[Work instruction]
Give the data below again, word for word.

Dataset entries:
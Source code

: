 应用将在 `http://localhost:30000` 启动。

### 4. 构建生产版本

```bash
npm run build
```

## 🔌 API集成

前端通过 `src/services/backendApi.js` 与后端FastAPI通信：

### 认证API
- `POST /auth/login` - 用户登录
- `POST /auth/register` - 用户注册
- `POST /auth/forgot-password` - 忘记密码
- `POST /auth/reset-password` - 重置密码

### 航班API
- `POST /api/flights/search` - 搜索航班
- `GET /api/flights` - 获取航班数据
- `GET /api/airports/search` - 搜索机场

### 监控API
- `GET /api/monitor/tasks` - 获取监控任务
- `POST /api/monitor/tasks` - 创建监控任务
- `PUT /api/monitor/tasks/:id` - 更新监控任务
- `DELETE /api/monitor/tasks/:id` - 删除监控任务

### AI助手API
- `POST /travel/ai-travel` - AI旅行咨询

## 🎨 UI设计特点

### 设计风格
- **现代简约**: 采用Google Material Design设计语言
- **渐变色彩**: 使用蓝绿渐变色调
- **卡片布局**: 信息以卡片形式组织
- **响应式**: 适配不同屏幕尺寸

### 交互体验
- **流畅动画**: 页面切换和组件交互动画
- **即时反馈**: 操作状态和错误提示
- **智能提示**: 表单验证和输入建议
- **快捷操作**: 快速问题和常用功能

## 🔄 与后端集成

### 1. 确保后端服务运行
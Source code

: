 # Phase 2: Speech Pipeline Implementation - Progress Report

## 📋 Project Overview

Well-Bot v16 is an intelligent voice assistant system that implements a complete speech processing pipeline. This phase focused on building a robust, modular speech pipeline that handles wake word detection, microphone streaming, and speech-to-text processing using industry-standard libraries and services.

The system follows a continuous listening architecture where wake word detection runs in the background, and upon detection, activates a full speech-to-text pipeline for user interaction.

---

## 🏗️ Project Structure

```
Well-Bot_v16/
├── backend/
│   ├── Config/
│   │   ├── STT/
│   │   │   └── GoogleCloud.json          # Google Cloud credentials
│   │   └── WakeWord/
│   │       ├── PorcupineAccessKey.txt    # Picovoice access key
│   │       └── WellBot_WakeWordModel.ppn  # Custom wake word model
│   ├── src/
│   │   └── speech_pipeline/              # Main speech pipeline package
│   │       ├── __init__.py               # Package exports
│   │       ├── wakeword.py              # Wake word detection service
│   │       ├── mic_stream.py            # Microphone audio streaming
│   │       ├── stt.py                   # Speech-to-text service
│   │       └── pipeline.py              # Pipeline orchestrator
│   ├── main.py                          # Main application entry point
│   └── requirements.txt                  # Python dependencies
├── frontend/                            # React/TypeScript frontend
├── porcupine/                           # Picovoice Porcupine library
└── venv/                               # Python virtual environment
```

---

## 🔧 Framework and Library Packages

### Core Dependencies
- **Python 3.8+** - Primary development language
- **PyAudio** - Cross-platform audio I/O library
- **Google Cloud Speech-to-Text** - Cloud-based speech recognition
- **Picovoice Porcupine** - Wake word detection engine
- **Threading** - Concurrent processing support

[Answer to the exercise]
Source code

: 应用将在 `http://localhost:30000` 启动。

### 4. 构建生产版本

```bash
npm run build
```

## 🔌 API集成

前端通过 `src/services/backendApi.js` 与后端FastAPI通信：

### 认证API
- `POST /auth/login` - 用户登录
- `POST /auth/register` - 用户注册
- `POST /auth/forgot-password` - 忘记密码
- `POST /auth/reset-password` - 重置密码

### 航班API
- `POST /api/flights/search` - 搜索航班
- `GET /api/flights` - 获取航班数据
- `GET /api/airports/search` - 搜索机场

### 监控API
- `GET /api/monitor/tasks` - 获取监控任务
- `POST /api/monitor/tasks` - 创建监控任务
- `PUT /api/monitor/tasks/:id` - 更新监控任务
- `DELETE /api/monitor/tasks/:id` - 删除监控任务

### AI助手API
- `POST /travel/ai-travel` - AI旅行咨询

## 🎨 UI设计特点

### 设计风格
- **现代简约**: 采用Google Material Design设计语言
- **渐变色彩**: 使用蓝绿渐变色调
- **卡片布局**: 信息以卡片形式组织
- **响应式**: 适配不同屏幕尺寸

### 交互体验
- **流畅动画**: 页面切换和组件交互动画
- **即时反馈**: 操作状态和错误提示
- **智能提示**: 表单验证和输入建议
- **快捷操作**: 快速问题和常用功能

## 🔄 与后端集成

### 1. 确保后端服务运行
Source code

: # Phase 2: Speech Pipeline Implementation - Progress Report

## 📋 Project Overview

Well-Bot v16 is an intelligent voice assistant system that implements a complete speech processing pipeline. This phase focused on building a robust, modular speech pipeline that handles wake word detection, microphone streaming, and speech-to-text processing using industry-standard libraries and services.

The system follows a continuous listening architecture where wake word detection runs in the background, and upon detection, activates a full speech-to-text pipeline for user interaction.

---

## 🏗️ Project Structure

```
Well-Bot_v16/
├── backend/
│   ├── Config/
│   │   ├── STT/
│   │   │   └── GoogleCloud.json          # Google Cloud credentials
│   │   └── WakeWord/
│   │       ├── PorcupineAccessKey.txt    # Picovoice access key
│   │       └── WellBot_WakeWordModel.ppn  # Custom wake word model
│   ├── src/
│   │   └── speech_pipeline/              # Main speech pipeline package
│   │       ├── __init__.py               # Package exports
│   │       ├── wakeword.py              # Wake word detection service
│   │       ├── mic_stream.py            # Microphone audio streaming
│   │       ├── stt.py                   # Speech-to-text service
│   │       └── pipeline.py              # Pipeline orchestrator
│   ├── main.py                          # Main application entry point
│   └── requirements.txt                  # Python dependencies
├── frontend/                            # React/TypeScript frontend
├── porcupine/                           # Picovoice Porcupine library
└── venv/                               # Python virtual environment
```

---

## 🔧 Framework and Library Packages

### Core Dependencies
- **Python 3.8+** - Primary development language
- **PyAudio** - Cross-platform audio I/O library
- **Google Cloud Speech-to-Text** - Cloud-based speech recognition
- **Picovoice Porcupine** - Wake word detection engine
- **Threading** - Concurrent processing support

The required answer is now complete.